Telle nous apparaît la situation. Véritablement l’épreuve imposée au clergé était bien grave. Il est toujours dangereux de mettre des milliers d’hommes en demeure de bouleverser leur existence. Quelle secousse allait donner aux hésitants le vent qui soufflait sur la France ! La Constituante, par ses innovations, posait des points d’interrogation qui dépassaient la portée ordinaire d’un serment. C’est une imprudence de renverser tout d’un coup les traditions, les règles, les autorités qui dirigent, qui protègent des milliers d’hommes et sont comme une garde d’honneur autour de leur vie. On peut être tenté de la recommencer dans une autre voie quand elle n’a pas tenu ce qu’elle avait promis, et ce recommencement est plein de périls.
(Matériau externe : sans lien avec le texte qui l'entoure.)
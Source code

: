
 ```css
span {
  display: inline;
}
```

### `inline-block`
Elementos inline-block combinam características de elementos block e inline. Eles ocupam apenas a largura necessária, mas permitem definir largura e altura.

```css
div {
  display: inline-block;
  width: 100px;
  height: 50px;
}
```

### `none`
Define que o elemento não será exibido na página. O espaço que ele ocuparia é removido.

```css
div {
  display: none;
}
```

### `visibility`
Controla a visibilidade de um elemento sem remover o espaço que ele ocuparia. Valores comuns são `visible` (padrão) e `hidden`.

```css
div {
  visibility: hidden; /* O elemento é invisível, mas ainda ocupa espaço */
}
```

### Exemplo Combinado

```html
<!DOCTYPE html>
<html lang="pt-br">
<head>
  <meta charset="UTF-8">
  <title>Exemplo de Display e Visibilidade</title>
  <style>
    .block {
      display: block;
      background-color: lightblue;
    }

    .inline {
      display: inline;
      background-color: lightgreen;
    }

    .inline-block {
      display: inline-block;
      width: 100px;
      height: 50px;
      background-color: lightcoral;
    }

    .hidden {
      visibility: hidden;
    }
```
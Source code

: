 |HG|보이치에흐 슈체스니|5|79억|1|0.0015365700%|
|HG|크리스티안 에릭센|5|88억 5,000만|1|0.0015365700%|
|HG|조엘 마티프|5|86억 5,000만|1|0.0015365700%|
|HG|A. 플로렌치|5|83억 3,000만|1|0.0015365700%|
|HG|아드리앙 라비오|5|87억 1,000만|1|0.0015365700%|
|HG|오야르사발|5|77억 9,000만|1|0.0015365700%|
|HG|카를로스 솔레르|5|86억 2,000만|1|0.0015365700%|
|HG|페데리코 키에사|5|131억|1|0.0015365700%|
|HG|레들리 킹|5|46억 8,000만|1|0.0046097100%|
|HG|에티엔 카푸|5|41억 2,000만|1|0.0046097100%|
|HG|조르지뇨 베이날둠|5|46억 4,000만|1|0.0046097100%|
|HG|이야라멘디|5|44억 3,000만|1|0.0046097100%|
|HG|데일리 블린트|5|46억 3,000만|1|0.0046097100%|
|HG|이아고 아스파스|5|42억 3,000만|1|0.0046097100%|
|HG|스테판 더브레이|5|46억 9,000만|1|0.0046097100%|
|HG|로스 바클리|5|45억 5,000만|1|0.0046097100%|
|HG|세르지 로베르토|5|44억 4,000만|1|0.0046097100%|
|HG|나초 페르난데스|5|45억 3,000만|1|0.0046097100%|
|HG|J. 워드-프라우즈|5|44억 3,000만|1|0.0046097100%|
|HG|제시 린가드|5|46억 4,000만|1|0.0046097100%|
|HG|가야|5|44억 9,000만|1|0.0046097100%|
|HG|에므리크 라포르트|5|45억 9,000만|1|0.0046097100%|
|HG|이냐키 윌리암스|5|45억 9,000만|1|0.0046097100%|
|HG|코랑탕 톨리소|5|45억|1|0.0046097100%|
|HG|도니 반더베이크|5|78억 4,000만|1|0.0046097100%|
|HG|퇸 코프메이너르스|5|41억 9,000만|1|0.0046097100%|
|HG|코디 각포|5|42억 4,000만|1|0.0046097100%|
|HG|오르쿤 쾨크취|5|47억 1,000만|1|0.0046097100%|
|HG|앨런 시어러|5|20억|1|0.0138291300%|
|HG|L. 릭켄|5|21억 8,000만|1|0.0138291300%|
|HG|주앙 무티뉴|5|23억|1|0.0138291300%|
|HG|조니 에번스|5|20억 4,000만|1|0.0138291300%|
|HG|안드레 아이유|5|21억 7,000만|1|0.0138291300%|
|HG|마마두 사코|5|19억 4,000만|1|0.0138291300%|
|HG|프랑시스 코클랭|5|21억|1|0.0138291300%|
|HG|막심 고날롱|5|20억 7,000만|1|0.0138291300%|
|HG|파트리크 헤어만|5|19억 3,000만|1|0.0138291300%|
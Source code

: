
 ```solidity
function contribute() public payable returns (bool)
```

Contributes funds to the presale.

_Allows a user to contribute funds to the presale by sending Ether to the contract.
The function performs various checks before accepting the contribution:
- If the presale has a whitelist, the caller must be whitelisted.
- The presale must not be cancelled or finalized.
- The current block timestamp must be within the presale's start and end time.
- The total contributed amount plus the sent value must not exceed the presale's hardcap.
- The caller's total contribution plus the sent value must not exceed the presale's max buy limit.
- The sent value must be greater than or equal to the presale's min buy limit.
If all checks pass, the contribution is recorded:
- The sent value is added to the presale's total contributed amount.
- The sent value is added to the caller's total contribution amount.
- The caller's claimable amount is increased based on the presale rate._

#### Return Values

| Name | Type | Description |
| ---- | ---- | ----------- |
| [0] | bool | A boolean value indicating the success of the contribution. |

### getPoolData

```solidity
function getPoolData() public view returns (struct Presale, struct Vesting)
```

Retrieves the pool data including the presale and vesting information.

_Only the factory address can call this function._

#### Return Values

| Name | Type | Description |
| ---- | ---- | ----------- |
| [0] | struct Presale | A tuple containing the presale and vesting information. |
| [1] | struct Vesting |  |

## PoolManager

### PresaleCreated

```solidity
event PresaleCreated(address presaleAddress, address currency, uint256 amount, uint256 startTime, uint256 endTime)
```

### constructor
La Révolution soumettait un corps immense à une pression qui était un appel à la défection. Nombre d’existences qui se seraient écoulées calmes, irréprochables, en temps ordinaire, vont chanceler, nombre de prêtres vont faillir, dont la chute étonnera d’autant plus qu’ils avaient jusqu’alors édifié par leur conduite. N’avait-on pas prononcé le mot d’ange de Lydda, — ange déchu, — au sujet du futur évêque constitutionnel de Paris, Gobel, lequel d’ailleurs n’avait pas été un ange ? D’autres défections ne seront pas moins surprenantes.


I

C’est dans ce cours des événements, dans cet état des esprits que la partie va se jouer.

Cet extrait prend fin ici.